Her voice died in the darkness.
She turned back, found the path such as it was and began to walk it as quickly as she could. Maybe she hadn’t seen anything? It could easily have been leaves, a twig, a mudbank.
She tried to orient herself by the moon but a wisp of cloud had moved over it again, like the curtain in a stage show, telling the audience to go home.
She began to stop every few feet and yell for her friends and also just “Help!” “I’m lost”. She remembered her Aunt Meg telling her, when she’d been lost for two minutes at the beach, “no one is ever really lost, She said. “We are all here to find you.” ‘That had comforted her then, when she was seven, but it wasn’t comforting her now.
She was screaming so hard she started to go hoarse.
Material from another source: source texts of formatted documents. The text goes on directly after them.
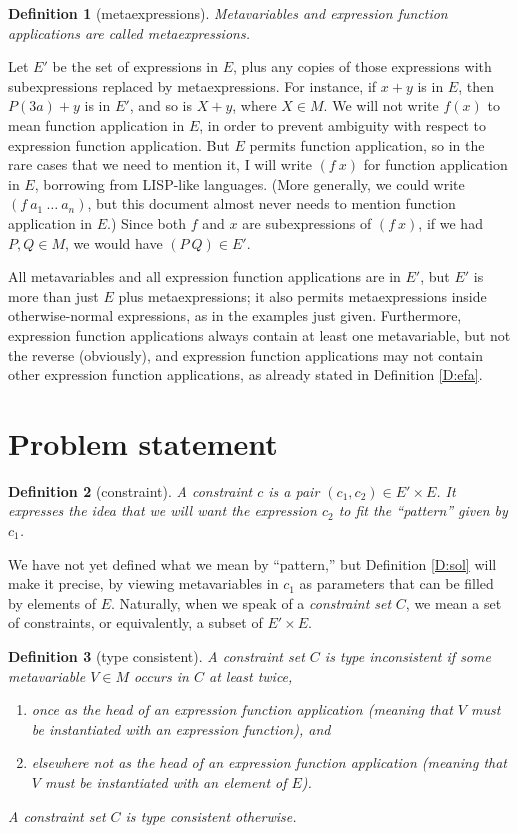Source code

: \documentclass{article}
\newtheorem{dfn}{Definition}
\begin{document}
\begin{dfn}[metaexpressions]
Metavariables and expression function applications are called \emph{metaexpressions}.
\end{dfn}

Let $E'$ be the set of expressions in $E$, plus any copies of those expressions with subexpressions replaced by metaexpressions.  For instance, if $x+y$ is in $E$, then $P(3a)+y$ is in $E'$, and so is $X+y$, where $X\in M$.  We will not write $f(x)$ to mean function application in $E$, in order to prevent ambiguity with respect to expression function application.  But $E$ permits function application, so in the rare cases that we need to mention it, I will write $(f~x)$ for function application in $E$, borrowing from LISP-like languages.  (More generally, we could write $(f~a_1~\ldots~a_n)$, but this document almost never needs to mention function application in $E$.)  Since both $f$ and $x$ are subexpressions of $(f~x)$, if we had $P,Q\in M$, we would have $(P~Q)\in E'$.

All metavariables and all expression function applications are in $E'$, but $E'$ is more than just $E$ plus metaexpressions; it also permits metaexpressions inside otherwise-normal expressions, as in the examples just given.  Furthermore, expression function applications always contain at least one metavariable, but not the reverse (obviously), and expression function applications may not contain other expression function applications, as already stated in Definition \ref{D:efa}.

\section{Problem statement}%

\begin{dfn}[constraint]
A \emph{constraint} $c$ is a pair $(c_1,c_2)\in E'\times E$.  It expresses the idea that we will want the expression $c_2$ to fit the ``pattern'' given by $c_1$.
\end{dfn}

We have not yet defined what we mean by ``pattern,'' but Definition \ref{D:sol} will make it precise, by viewing metavariables in $c_1$ as parameters that can be filled by elements of $E$.  Naturally, when we speak of a \emph{constraint set} $C$, we mean a set of constraints, or equivalently, a subset of $E'\times E$.

\begin{dfn}[type consistent]\label{D:consistent}
A constraint set $C$ is \emph{type inconsistent} if some metavariable $V\in M$ occurs in $C$ at least twice,
\begin{enumerate}
\item	once as the head of an expression function application (meaning that $V$ must be instantiated with an expression function), and
\item	elsewhere \emph{not} as the head of an expression function application (meaning that $V$ must be instantiated with an element of $E$).
\end{enumerate}
A constraint set $C$ is \emph{type consistent} otherwise.
\end{dfn}
\end{document}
Tears of fear and frustration began running down her face and she picked up her pace although she had no real idea of what direction to run in.
Finally, she heard a loud “Shh! For Chrissakes, what are you doing?” and saw Carole, her shirt misbuttoned and the rest of her cat makeup smeared across one cheek bursting through two trees, with Lamont following right behind.
“Here,” Lamont said, “Have some of this.” He put the bottle of vodka, almost empty now in her hands and put his arm around her as they walked back to the Talmadge graves.
“What are you so worked up about, Al?” He asked.
She couldn’t really say. She just shrugged and smiled.
“I got lost, I guess.”
“You weren’t gone very long,” Carole said. “We thought you were just taking a shit.”
They all laughed about it. It was getting late so they had one more puff each and headed back to Lamont’s car, and then home.
The next day was a Sunday but when they got back to school on Monday the place was abuzz with the news that a girl had been murdered, on Halloween night. Her body was found the next day by some kids playing hide and go seek in the old cemetery.
Aleta didn’t know the girl. Had never seen her. Anyway, she was probably already dead, if that had been what she saw and not just a mess of mud and twigs. It wasn’t her fault.
Still, she didn’t smoke dope again for decades afterwards and never told anyone why.